◆ **PROBLEM TO WORK ON**
In the data that follows, find the line with "## Find Me Online"; transcribe it, every later line up to the one with "- **Website:** [https://farid-syifa-arrahim.backupinaja.cloud]", and that line as well, exactly and with no others.

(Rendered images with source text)

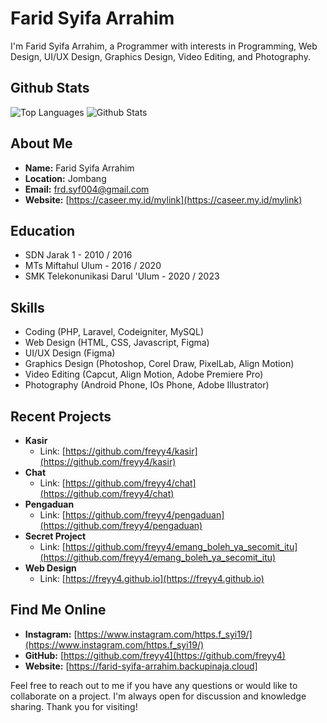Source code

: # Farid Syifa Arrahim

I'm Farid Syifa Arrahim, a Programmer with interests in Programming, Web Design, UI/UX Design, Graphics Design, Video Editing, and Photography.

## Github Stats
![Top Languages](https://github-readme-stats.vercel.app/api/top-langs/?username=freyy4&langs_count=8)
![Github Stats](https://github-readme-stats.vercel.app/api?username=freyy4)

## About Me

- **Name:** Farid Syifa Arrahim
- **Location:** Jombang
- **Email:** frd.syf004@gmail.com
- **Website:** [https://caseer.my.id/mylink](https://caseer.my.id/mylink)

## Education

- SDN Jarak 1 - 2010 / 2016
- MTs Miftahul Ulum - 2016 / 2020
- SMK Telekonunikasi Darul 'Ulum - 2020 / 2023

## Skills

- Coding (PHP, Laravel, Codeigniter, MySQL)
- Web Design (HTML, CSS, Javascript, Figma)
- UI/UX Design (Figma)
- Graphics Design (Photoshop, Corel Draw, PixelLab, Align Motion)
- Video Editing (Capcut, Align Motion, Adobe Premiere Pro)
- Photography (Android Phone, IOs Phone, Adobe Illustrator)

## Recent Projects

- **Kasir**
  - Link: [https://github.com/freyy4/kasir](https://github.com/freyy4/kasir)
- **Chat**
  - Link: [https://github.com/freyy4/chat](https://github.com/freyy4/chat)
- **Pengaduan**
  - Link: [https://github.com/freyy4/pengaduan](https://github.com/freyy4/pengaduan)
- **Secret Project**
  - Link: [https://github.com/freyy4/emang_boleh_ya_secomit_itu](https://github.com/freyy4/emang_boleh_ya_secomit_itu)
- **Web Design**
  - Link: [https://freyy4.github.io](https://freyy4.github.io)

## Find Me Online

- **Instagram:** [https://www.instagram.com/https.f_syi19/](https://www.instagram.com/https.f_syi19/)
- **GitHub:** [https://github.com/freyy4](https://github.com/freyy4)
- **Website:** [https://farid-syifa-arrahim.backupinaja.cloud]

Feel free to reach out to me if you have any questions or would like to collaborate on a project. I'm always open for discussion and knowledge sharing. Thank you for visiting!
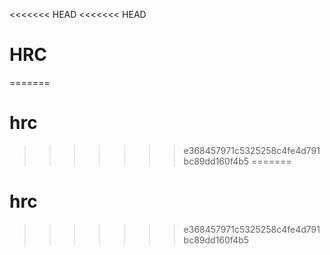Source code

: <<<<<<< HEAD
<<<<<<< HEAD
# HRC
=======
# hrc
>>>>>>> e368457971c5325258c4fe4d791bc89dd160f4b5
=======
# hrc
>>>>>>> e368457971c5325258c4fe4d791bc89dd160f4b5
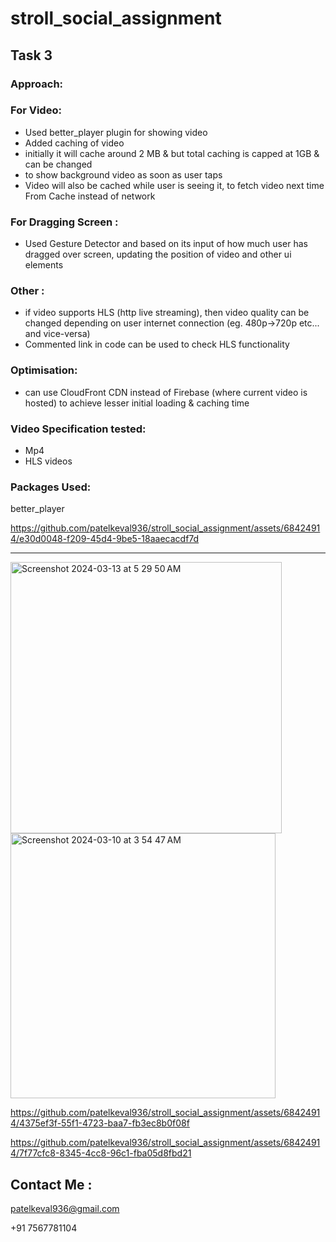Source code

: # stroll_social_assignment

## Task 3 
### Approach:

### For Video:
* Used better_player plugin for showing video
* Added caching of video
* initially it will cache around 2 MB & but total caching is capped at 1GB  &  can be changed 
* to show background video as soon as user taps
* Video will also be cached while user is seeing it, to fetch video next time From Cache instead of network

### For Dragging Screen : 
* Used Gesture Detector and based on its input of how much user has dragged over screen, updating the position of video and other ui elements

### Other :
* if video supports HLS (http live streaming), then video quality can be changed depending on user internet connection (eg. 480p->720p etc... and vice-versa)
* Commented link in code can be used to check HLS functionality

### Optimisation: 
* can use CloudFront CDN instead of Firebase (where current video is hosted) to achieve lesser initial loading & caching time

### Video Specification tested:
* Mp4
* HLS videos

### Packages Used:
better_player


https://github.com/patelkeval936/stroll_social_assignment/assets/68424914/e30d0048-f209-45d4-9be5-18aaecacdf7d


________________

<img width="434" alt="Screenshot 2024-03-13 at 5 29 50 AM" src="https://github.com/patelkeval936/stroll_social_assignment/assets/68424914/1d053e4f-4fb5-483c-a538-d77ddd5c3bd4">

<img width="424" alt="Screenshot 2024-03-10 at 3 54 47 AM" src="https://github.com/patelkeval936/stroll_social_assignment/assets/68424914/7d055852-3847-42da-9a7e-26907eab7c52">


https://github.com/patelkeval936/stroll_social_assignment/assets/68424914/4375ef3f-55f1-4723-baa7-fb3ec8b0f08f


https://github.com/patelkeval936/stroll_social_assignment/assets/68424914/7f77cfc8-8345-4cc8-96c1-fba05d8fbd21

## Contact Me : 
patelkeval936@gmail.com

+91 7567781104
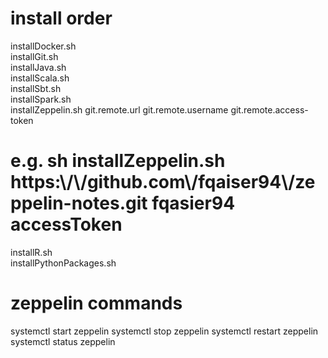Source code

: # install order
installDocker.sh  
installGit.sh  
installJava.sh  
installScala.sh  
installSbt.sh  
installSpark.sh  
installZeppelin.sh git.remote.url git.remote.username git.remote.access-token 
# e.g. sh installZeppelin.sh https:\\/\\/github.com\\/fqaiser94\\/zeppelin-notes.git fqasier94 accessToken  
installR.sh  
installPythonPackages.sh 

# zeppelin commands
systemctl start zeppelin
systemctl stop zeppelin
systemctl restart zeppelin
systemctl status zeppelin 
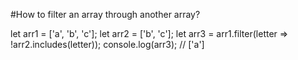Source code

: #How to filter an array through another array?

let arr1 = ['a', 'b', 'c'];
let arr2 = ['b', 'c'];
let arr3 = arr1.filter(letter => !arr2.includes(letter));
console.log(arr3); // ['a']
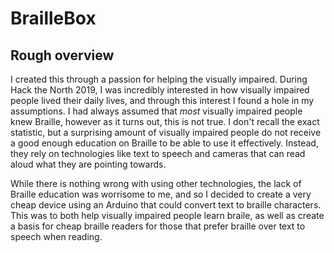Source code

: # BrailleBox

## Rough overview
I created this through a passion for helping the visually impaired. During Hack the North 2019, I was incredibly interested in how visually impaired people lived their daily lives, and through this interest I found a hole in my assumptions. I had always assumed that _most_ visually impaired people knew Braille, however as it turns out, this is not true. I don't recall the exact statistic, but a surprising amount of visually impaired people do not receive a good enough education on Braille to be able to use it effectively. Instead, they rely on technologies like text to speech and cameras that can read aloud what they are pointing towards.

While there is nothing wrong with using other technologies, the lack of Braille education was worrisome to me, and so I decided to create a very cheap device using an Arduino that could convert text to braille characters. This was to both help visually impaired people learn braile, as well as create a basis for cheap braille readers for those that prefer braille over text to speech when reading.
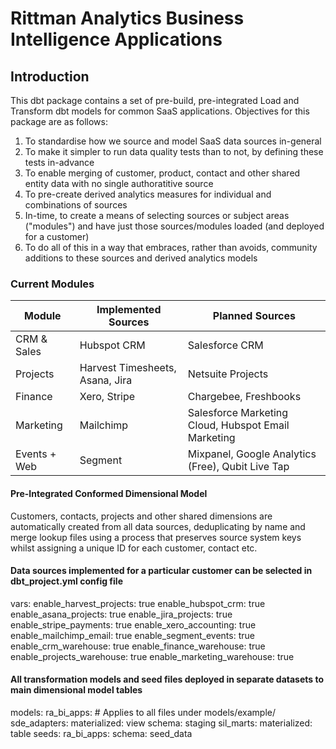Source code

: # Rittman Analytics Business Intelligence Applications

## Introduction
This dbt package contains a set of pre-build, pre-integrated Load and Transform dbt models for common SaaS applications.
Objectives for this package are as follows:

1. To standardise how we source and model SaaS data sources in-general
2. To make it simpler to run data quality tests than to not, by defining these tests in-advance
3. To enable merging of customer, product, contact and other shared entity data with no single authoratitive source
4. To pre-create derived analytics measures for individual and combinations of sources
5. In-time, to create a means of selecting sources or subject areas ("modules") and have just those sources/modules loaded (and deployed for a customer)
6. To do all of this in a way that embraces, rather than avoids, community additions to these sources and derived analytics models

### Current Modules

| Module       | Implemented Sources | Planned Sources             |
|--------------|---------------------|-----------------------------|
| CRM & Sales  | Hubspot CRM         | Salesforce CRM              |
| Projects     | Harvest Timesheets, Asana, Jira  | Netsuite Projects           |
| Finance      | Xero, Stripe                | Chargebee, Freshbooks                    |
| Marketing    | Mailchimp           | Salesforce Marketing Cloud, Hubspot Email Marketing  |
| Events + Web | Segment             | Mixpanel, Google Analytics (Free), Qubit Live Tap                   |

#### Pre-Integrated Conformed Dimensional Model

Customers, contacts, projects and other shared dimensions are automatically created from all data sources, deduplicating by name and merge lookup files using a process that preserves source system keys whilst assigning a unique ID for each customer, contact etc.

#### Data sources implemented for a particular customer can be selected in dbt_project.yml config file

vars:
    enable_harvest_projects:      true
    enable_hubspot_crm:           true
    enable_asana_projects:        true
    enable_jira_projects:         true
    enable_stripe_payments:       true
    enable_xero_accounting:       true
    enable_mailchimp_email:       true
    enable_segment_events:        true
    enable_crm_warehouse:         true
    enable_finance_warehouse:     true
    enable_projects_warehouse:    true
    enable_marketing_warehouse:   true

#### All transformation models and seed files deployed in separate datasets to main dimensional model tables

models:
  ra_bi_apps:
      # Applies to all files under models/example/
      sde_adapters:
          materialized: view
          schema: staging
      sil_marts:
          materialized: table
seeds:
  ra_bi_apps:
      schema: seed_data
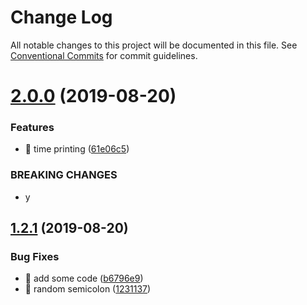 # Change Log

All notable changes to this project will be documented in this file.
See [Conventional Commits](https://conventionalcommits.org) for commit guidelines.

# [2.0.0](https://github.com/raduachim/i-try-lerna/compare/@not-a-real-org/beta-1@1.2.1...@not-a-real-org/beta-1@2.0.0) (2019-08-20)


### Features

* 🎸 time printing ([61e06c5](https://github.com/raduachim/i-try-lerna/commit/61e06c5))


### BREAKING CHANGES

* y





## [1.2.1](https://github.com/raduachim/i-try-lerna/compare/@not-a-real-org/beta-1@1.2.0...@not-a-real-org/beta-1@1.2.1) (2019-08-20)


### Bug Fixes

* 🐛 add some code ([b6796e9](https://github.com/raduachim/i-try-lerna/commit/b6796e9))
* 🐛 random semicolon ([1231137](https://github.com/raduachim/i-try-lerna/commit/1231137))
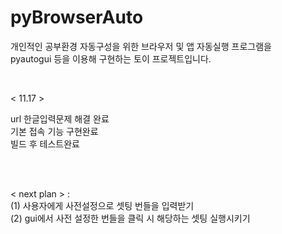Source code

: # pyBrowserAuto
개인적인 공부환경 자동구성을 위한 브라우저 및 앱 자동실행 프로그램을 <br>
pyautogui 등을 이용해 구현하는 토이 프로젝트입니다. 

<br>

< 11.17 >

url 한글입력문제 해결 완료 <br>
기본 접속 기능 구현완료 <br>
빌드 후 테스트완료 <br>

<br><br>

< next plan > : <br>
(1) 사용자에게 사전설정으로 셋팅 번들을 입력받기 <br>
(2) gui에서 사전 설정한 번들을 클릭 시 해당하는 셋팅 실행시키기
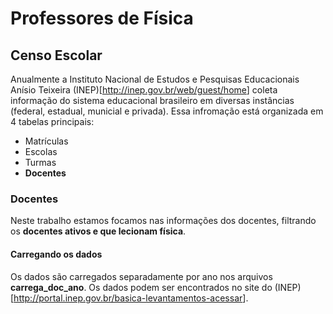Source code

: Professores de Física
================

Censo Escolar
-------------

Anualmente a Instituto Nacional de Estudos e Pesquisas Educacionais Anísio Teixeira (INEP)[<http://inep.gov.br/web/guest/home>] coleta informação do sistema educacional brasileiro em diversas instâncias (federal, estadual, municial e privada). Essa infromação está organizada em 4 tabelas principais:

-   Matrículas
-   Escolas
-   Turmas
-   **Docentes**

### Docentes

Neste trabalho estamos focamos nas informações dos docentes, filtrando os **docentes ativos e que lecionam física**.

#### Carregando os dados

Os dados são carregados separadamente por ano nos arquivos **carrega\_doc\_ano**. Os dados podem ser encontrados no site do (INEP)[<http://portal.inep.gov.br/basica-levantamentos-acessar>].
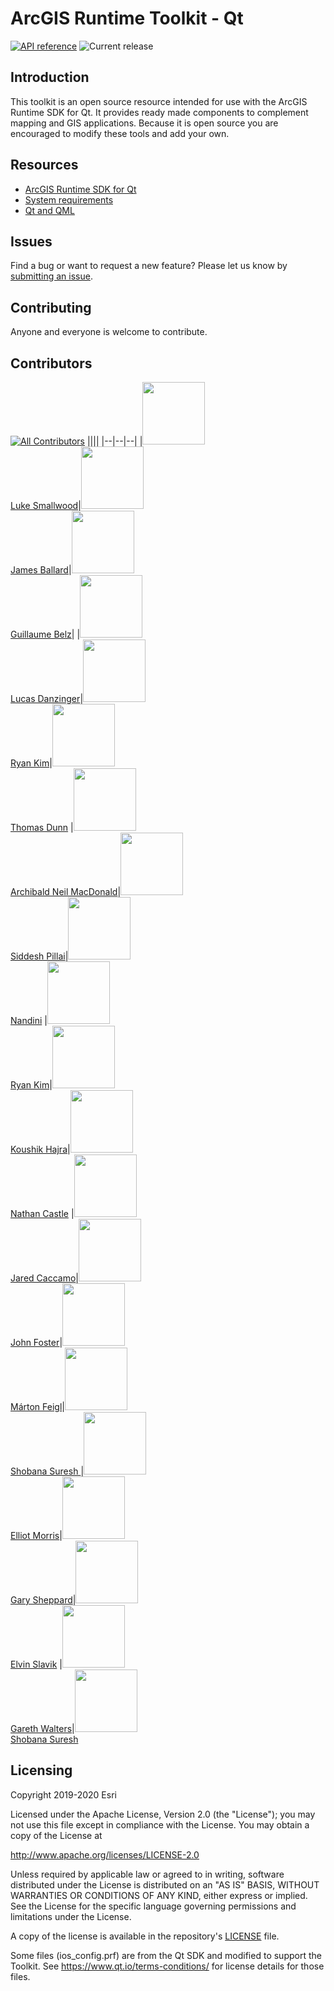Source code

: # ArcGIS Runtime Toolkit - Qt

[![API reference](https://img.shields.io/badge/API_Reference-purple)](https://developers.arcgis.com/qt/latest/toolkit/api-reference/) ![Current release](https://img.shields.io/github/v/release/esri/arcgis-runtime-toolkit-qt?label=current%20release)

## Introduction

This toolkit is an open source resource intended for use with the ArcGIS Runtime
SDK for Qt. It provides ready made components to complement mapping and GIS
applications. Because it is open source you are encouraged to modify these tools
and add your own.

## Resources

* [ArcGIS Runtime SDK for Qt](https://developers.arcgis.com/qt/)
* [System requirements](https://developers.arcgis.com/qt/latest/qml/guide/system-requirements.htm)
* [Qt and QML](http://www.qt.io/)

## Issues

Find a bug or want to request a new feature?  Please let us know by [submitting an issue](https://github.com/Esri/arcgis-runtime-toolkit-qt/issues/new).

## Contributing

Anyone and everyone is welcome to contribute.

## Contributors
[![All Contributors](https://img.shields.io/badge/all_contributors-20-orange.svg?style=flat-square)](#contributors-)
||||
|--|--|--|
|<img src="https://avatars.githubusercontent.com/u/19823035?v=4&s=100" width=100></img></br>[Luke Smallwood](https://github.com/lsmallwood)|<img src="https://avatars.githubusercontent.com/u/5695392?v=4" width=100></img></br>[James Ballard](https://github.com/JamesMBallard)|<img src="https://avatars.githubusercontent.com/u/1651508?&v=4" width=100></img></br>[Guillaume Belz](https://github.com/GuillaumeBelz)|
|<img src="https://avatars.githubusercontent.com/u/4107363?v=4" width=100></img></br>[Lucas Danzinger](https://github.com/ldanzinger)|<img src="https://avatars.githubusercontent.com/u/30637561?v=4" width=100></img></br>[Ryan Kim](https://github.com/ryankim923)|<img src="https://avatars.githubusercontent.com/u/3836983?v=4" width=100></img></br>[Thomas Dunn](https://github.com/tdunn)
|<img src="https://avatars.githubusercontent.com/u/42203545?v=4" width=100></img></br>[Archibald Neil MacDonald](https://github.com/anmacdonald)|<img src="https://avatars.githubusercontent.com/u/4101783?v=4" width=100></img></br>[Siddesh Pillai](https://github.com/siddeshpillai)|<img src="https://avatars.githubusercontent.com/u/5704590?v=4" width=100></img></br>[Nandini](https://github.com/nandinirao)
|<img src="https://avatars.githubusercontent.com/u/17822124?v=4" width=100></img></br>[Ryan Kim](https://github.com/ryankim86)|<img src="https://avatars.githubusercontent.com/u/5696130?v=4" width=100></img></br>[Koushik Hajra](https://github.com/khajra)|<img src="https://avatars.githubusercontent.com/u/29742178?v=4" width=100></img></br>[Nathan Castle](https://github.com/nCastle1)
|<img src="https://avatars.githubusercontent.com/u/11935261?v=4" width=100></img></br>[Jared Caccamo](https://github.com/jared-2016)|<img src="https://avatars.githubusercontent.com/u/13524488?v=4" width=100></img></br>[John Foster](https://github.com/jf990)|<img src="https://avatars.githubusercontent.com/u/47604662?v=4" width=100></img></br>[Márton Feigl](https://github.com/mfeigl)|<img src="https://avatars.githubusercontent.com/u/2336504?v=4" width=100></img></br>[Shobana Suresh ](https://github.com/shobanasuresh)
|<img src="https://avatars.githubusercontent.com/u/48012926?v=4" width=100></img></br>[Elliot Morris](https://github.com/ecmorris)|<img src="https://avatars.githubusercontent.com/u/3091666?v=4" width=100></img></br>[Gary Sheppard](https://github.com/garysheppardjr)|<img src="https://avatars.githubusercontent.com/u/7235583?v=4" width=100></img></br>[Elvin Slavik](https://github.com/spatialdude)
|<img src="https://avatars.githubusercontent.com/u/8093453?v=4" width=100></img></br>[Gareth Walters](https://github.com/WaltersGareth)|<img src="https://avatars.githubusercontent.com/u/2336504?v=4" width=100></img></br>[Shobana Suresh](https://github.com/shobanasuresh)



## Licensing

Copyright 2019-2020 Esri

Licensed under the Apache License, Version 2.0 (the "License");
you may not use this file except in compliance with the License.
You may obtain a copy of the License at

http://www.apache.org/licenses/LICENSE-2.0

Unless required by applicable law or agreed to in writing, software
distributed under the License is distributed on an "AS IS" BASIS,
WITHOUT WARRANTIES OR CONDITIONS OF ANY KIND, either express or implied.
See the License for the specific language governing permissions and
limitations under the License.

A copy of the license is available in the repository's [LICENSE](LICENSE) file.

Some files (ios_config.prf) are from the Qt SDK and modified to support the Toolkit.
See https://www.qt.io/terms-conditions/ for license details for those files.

◆ **COMPLETED TASK**
## Find Me Online

- **Instagram:** [https://www.instagram.com/https.f_syi19/](https://www.instagram.com/https.f_syi19/)
- **GitHub:** [https://github.com/freyy4](https://github.com/freyy4)
- **Website:** [https://farid-syifa-arrahim.backupinaja.cloud]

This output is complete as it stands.